___ Records to use ___
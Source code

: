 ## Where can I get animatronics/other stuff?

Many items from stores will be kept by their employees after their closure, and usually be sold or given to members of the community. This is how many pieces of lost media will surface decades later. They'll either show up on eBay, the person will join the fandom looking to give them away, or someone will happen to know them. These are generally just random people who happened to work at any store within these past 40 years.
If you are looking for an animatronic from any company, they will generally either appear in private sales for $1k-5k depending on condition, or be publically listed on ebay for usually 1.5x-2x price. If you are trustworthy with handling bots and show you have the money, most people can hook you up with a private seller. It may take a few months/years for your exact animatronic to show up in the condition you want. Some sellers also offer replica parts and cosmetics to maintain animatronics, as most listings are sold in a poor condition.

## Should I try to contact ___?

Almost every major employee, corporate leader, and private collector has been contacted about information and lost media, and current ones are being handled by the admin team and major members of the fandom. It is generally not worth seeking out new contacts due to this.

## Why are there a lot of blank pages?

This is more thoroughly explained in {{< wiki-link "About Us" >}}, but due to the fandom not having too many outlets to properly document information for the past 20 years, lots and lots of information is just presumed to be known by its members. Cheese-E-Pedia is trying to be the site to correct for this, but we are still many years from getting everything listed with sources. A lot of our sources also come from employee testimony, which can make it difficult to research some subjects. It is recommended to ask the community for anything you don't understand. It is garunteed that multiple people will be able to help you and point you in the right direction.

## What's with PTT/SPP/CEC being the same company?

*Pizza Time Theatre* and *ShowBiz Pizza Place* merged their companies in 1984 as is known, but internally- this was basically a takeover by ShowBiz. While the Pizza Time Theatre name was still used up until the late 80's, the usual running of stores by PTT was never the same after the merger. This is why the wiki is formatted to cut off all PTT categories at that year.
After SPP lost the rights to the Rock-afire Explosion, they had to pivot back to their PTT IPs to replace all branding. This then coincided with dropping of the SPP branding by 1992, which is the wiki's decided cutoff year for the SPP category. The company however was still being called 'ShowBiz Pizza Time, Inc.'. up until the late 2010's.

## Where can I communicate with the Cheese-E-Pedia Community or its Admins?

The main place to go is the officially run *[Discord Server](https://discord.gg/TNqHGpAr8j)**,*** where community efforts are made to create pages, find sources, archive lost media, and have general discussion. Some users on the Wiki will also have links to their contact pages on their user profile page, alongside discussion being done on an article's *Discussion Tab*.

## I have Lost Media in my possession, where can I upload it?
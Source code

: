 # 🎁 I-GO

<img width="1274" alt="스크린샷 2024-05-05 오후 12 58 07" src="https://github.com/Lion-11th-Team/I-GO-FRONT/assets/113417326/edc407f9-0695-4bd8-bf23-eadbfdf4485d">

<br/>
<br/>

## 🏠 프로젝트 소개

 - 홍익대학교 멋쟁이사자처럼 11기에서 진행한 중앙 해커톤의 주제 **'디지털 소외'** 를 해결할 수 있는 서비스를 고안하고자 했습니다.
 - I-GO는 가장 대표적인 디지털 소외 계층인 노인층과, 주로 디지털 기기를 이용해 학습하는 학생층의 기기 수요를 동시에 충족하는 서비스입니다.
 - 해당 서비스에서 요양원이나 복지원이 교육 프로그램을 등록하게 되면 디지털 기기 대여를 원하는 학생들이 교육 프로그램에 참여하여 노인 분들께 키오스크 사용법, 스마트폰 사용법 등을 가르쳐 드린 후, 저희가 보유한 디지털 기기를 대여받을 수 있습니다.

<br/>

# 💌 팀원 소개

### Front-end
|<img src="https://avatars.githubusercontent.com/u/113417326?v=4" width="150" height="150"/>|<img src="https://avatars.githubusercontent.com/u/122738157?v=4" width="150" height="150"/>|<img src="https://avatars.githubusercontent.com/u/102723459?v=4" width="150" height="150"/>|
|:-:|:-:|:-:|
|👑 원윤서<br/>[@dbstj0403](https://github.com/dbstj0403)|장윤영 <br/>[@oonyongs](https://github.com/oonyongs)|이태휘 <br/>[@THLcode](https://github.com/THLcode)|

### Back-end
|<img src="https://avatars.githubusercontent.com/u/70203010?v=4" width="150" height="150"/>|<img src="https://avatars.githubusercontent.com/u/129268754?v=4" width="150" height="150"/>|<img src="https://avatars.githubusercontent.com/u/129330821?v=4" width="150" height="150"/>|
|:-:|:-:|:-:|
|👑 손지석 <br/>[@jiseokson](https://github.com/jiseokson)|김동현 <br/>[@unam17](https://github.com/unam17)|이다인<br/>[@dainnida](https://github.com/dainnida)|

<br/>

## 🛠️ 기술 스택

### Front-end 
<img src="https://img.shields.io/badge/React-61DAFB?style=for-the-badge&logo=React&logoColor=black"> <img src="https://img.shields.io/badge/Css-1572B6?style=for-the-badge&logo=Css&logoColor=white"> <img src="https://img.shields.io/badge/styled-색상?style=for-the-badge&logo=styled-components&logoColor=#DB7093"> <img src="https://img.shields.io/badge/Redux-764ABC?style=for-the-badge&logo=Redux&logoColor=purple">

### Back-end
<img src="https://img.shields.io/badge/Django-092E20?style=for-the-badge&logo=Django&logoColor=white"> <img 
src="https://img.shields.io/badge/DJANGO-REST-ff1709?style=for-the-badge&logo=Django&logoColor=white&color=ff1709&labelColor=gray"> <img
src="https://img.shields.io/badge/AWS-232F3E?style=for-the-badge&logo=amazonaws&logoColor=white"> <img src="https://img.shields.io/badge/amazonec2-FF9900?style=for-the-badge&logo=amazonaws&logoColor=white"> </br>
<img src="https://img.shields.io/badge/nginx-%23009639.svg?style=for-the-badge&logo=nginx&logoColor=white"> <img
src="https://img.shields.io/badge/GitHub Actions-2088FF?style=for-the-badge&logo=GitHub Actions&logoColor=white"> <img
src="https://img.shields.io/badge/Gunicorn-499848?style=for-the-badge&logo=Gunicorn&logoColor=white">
___
◆ **Exercise prompt**:
Extract all lines of the records above that include "from".

◆ **Result for this exercise**:
Many items from stores will be kept by their employees after their closure, and usually be sold or given to members of the community. This is how many pieces of lost media will surface decades later. They'll either show up on eBay, the person will join the fandom looking to give them away, or someone will happen to know them. These are generally just random people who happened to work at any store within these past 40 years.
If you are looking for an animatronic from any company, they will generally either appear in private sales for $1k-5k depending on condition, or be publically listed on ebay for usually 1.5x-2x price. If you are trustworthy with handling bots and show you have the money, most people can hook you up with a private seller. It may take a few months/years for your exact animatronic to show up in the condition you want. Some sellers also offer replica parts and cosmetics to maintain animatronics, as most listings are sold in a poor condition.
This is more thoroughly explained in {{< wiki-link "About Us" >}}, but due to the fandom not having too many outlets to properly document information for the past 20 years, lots and lots of information is just presumed to be known by its members. Cheese-E-Pedia is trying to be the site to correct for this, but we are still many years from getting everything listed with sources. A lot of our sources also come from employee testimony, which can make it difficult to research some subjects. It is recommended to ask the community for anything you don't understand. It is garunteed that multiple people will be able to help you and point you in the right direction.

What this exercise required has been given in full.